__What to do__
Calculate how many lines of the data hold "completo". The answer consists of that number only.

__Records for the exercise__
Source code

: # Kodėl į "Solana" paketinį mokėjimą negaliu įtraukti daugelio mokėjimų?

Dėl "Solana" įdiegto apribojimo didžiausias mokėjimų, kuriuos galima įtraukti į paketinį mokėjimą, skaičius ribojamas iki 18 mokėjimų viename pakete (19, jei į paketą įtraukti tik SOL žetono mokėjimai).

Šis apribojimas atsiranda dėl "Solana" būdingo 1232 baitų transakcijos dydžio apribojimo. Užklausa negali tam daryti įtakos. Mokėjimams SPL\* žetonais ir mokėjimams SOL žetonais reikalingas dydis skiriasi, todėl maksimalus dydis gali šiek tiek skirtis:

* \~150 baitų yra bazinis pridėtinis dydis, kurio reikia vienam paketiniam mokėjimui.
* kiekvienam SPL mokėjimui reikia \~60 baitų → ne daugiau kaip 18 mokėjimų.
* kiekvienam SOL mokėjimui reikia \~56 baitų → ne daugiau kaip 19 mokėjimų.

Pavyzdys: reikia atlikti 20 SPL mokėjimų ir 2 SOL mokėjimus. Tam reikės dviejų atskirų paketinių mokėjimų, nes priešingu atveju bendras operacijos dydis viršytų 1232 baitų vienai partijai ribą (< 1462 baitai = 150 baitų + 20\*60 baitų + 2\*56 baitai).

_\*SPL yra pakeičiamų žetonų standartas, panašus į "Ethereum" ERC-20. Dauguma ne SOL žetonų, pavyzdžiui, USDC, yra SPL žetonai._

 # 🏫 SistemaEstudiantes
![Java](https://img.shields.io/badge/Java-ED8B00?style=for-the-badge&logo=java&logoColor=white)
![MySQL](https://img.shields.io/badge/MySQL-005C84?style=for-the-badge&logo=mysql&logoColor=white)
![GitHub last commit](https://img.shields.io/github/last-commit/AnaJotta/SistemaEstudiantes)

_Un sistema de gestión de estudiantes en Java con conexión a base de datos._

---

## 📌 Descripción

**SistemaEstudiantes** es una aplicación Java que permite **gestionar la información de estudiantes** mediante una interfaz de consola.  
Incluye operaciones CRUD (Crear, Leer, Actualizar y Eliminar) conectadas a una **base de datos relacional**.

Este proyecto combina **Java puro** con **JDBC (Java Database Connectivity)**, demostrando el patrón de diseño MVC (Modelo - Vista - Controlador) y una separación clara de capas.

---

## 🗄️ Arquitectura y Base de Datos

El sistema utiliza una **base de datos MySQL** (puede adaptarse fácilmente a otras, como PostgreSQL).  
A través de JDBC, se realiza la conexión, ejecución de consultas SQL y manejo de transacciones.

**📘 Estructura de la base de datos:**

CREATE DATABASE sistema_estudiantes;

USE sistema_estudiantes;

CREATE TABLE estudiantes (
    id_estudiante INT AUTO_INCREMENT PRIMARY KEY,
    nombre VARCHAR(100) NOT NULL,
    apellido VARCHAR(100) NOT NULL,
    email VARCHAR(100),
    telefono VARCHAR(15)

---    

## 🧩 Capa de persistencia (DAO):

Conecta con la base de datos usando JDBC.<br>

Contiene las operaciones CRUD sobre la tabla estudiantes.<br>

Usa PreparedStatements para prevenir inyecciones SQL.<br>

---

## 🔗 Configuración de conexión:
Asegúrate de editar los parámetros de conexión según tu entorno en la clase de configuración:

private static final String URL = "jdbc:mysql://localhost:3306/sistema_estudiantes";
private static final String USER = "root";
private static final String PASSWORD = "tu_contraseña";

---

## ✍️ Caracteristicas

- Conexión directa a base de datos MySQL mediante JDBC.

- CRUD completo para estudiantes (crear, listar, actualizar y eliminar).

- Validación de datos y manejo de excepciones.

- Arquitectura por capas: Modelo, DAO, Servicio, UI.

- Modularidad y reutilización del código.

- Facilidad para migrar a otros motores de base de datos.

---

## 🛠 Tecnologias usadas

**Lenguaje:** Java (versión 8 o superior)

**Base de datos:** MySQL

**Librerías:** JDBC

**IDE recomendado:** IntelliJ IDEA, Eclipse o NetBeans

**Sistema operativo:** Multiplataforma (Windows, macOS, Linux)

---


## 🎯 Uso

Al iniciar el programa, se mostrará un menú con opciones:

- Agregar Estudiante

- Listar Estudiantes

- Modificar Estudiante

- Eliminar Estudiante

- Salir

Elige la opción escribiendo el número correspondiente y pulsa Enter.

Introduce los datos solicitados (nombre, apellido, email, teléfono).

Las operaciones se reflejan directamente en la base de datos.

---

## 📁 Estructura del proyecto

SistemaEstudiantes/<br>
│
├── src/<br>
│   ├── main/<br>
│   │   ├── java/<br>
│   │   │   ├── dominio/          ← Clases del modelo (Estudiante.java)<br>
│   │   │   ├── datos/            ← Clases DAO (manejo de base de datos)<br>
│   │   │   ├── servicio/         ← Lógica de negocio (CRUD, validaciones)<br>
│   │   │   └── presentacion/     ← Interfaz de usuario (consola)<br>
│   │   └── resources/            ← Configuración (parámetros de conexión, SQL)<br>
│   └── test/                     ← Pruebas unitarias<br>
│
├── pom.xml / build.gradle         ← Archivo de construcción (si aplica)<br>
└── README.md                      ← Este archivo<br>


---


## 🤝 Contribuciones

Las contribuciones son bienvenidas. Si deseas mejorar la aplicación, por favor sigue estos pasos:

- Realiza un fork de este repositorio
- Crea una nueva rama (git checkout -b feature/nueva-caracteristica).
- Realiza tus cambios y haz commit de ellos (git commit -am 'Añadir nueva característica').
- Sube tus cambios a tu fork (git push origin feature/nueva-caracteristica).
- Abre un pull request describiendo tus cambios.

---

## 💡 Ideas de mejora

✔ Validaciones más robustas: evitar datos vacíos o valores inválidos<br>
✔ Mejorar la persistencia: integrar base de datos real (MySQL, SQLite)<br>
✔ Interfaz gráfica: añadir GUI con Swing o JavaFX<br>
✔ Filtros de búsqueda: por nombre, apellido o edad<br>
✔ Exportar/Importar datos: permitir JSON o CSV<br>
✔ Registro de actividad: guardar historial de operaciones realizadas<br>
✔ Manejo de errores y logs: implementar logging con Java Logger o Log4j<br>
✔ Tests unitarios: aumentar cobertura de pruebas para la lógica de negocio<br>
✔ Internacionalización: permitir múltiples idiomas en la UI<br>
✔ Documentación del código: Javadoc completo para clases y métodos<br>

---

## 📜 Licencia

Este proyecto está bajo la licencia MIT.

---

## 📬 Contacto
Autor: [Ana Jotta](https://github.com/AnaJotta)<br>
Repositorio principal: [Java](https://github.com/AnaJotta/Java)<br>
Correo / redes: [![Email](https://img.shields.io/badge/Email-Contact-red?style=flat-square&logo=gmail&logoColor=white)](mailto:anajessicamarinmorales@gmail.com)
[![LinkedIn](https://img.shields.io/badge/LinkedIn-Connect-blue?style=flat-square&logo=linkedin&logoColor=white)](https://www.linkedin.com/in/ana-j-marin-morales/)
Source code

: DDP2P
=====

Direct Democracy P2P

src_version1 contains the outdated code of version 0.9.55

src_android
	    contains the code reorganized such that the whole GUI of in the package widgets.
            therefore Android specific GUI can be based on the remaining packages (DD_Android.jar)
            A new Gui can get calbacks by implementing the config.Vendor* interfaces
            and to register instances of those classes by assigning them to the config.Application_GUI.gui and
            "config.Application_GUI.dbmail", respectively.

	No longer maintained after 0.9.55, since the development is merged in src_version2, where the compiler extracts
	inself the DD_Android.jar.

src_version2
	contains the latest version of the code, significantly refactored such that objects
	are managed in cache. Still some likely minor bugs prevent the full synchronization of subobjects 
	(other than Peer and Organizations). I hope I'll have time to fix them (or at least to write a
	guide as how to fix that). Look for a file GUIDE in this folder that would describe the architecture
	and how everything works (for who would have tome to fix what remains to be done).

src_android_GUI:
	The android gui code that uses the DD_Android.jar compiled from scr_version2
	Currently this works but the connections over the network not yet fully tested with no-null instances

__Solution to the exercise__
2